-------- PROVIDED MATERIAL

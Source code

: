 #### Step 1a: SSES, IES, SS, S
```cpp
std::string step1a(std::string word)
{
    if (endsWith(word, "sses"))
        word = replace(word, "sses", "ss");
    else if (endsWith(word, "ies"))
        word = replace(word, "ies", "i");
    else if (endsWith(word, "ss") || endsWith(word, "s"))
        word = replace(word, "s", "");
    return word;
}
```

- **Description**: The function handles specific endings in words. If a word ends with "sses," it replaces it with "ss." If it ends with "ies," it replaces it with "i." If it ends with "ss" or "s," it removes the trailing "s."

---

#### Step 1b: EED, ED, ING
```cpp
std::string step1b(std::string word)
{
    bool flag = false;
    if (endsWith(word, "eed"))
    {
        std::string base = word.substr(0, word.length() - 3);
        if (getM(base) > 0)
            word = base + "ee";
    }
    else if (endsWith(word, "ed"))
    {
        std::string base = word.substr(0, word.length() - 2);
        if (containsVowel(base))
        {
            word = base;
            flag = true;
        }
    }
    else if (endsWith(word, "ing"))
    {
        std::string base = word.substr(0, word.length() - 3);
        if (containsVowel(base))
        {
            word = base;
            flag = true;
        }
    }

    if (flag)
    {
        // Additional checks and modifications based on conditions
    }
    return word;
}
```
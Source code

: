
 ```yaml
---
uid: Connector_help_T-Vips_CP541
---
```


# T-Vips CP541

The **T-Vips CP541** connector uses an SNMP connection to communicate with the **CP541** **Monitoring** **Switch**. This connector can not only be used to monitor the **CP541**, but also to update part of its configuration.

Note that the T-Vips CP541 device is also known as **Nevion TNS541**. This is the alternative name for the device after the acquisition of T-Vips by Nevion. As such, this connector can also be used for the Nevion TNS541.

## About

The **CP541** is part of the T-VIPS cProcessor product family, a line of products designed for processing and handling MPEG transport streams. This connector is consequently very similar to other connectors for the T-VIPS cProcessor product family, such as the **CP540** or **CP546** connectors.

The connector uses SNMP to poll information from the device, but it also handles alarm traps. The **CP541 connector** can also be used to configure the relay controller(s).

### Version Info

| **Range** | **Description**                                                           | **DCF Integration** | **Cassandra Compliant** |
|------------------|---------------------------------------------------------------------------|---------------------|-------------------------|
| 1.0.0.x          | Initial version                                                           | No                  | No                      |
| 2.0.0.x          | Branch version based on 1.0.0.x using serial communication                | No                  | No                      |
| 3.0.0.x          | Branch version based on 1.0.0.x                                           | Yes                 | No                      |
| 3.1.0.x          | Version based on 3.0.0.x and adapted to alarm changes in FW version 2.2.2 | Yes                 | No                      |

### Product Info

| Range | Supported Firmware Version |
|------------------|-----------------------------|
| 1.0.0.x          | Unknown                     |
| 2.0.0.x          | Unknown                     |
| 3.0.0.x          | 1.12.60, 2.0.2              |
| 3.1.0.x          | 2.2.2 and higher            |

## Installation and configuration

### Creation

----------------

# THE TASK:
Set down the lines of the listing above verbatim, first line through the line containing "The **CP541** is", inclusive; add no other lines.

# YOUR RESPONSE:
Source code

: #### Step 1a: SSES, IES, SS, S
```cpp
std::string step1a(std::string word)
{
    if (endsWith(word, "sses"))
        word = replace(word, "sses", "ss");
    else if (endsWith(word, "ies"))
        word = replace(word, "ies", "i");
    else if (endsWith(word, "ss") || endsWith(word, "s"))
        word = replace(word, "s", "");
    return word;
}
```

- **Description**: The function handles specific endings in words. If a word ends with "sses," it replaces it with "ss." If it ends with "ies," it replaces it with "i." If it ends with "ss" or "s," it removes the trailing "s."

---

#### Step 1b: EED, ED, ING
```cpp
std::string step1b(std::string word)
{
    bool flag = false;
    if (endsWith(word, "eed"))
    {
        std::string base = word.substr(0, word.length() - 3);
        if (getM(base) > 0)
            word = base + "ee";
    }
    else if (endsWith(word, "ed"))
    {
        std::string base = word.substr(0, word.length() - 2);
        if (containsVowel(base))
        {
            word = base;
            flag = true;
        }
    }
    else if (endsWith(word, "ing"))
    {
        std::string base = word.substr(0, word.length() - 3);
        if (containsVowel(base))
        {
            word = base;
            flag = true;
        }
    }

    if (flag)
    {
        // Additional checks and modifications based on conditions
    }
    return word;
}
```
Source code

:
 ```yaml
---
uid: Connector_help_T-Vips_CP541
---
```


# T-Vips CP541

The **T-Vips CP541** connector uses an SNMP connection to communicate with the **CP541** **Monitoring** **Switch**. This connector can not only be used to monitor the **CP541**, but also to update part of its configuration.

Note that the T-Vips CP541 device is also known as **Nevion TNS541**. This is the alternative name for the device after the acquisition of T-Vips by Nevion. As such, this connector can also be used for the Nevion TNS541.

## About

The **CP541** is part of the T-VIPS cProcessor product family, a line of products designed for processing and handling MPEG transport streams. This connector is consequently very similar to other connectors for the T-VIPS cProcessor product family, such as the **CP540** or **CP546** connectors.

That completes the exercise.